(Exercise details)
Return the records below in full. Keep every word exact and skip the images.

[Items from a data source]
--- START ---

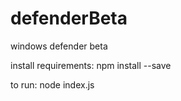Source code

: # defenderBeta
windows defender beta

install requirements:
npm install --save

to run:
node index.js
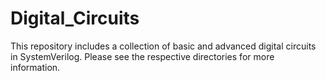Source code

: # Digital_Circuits

This repository includes a collection of basic and advanced digital circuits in SystemVerilog. Please see the respective directories for more information. 
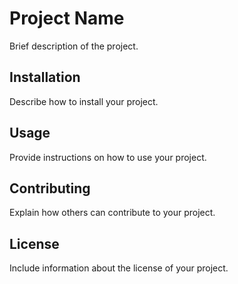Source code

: # Project Name

Brief description of the project.

## Installation

Describe how to install your project.

## Usage

Provide instructions on how to use your project.

## Contributing

Explain how others can contribute to your project.

## License

Include information about the license of your project.
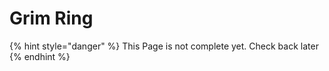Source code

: # Grim Ring

{% hint style="danger" %}
This Page is not complete yet. Check back later
{% endhint %}


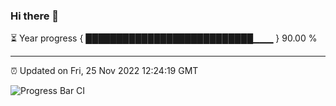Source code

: ### Hi there 👋

⏳ Year progress { ███████████████████████████▁▁▁ } 90.00 %

---

⏰ Updated on Fri, 25 Nov 2022 12:24:19 GMT

![Progress Bar CI](https://github.com/liununu/liununu/workflows/Progress%20Bar%20CI/badge.svg)
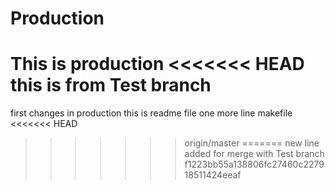 # Production
This is production
<<<<<<< HEAD
this is from Test branch
=======
first changes in production
this is readme file
one more line
makefile
<<<<<<< HEAD
>>>>>>> origin/master
=======
new line added for merge with Test branch
>>>>>>> f1223bb55a138806fc27460c227918511424eeaf
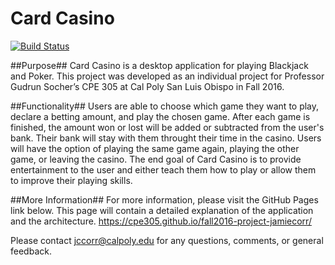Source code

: # Card Casino
[![Build Status](https://travis-ci.org/cpe305/fall2016-project-jamiecorr.svg?branch=master)](https://travis-ci.org/cpe305/fall2016-project-jamiecorr)

##Purpose##
Card Casino is a desktop application for playing Blackjack and Poker.  This project was developed as an individual project for Professor Gudrun Socher’s CPE 305 at Cal Poly San Luis Obispo in Fall 2016.

##Functionality##
Users are able to choose which game they want to play, declare a betting amount, and play the chosen game.  After each game is finished, the amount won or lost will be added or subtracted from the user's bank. Their bank will stay with them throught their time in the casino. Users will have the option of playing the same game again, playing the other game, or leaving the casino.  The end goal of Card Casino is to provide entertainment to the user and either teach them how to play or allow them to improve their playing skills.

##More Information##
For more information, please visit the GitHub Pages link below. This page will contain a detailed explanation of the application and the architecture.
https://cpe305.github.io/fall2016-project-jamiecorr/

Please contact jccorr@calpoly.edu for any questions, comments, or general feedback.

--- END ---

(Answer to the exercise)
Source code

: # defenderBeta
windows defender beta

install requirements:
npm install --save

to run:
node index.js
Source code

: # Digital_Circuits

This repository includes a collection of basic and advanced digital circuits in SystemVerilog. Please see the respective directories for more information. 
Source code

: # Project Name

Brief description of the project.

## Installation

Describe how to install your project.

## Usage

Provide instructions on how to use your project.

## Contributing

Explain how others can contribute to your project.

## License

Include information about the license of your project.
Source code

: # Grim Ring

{% hint style="danger" %}
This Page is not complete yet. Check back later
{% endhint %}


Source code

: ### Hi there 👋

⏳ Year progress { ███████████████████████████▁▁▁ } 90.00 %

---

⏰ Updated on Fri, 25 Nov 2022 12:24:19 GMT

![Progress Bar CI](https://github.com/liununu/liununu/workflows/Progress%20Bar%20CI/badge.svg)
 # Production
This is production
<<<<<<< HEAD
this is from Test branch
=======
first changes in production
this is readme file
one more line
makefile
<<<<<<< HEAD
>>>>>>> origin/master
=======
new line added for merge with Test branch
>>>>>>> f1223bb55a138806fc27460c227918511424eeaf
Source code

: # Card Casino
[![Build Status](https://travis-ci.org/cpe305/fall2016-project-jamiecorr.svg?branch=master)](https://travis-ci.org/cpe305/fall2016-project-jamiecorr)

##Purpose##
Card Casino is a desktop application for playing Blackjack and Poker.  This project was developed as an individual project for Professor Gudrun Socher’s CPE 305 at Cal Poly San Luis Obispo in Fall 2016.

##Functionality##
Users are able to choose which game they want to play, declare a betting amount, and play the chosen game.  After each game is finished, the amount won or lost will be added or subtracted from the user's bank. Their bank will stay with them throught their time in the casino. Users will have the option of playing the same game again, playing the other game, or leaving the casino.  The end goal of Card Casino is to provide entertainment to the user and either teach them how to play or allow them to improve their playing skills.

##More Information##
For more information, please visit the GitHub Pages link below. This page will contain a detailed explanation of the application and the architecture.
https://cpe305.github.io/fall2016-project-jamiecorr/

Please contact jccorr@calpoly.edu for any questions, comments, or general feedback.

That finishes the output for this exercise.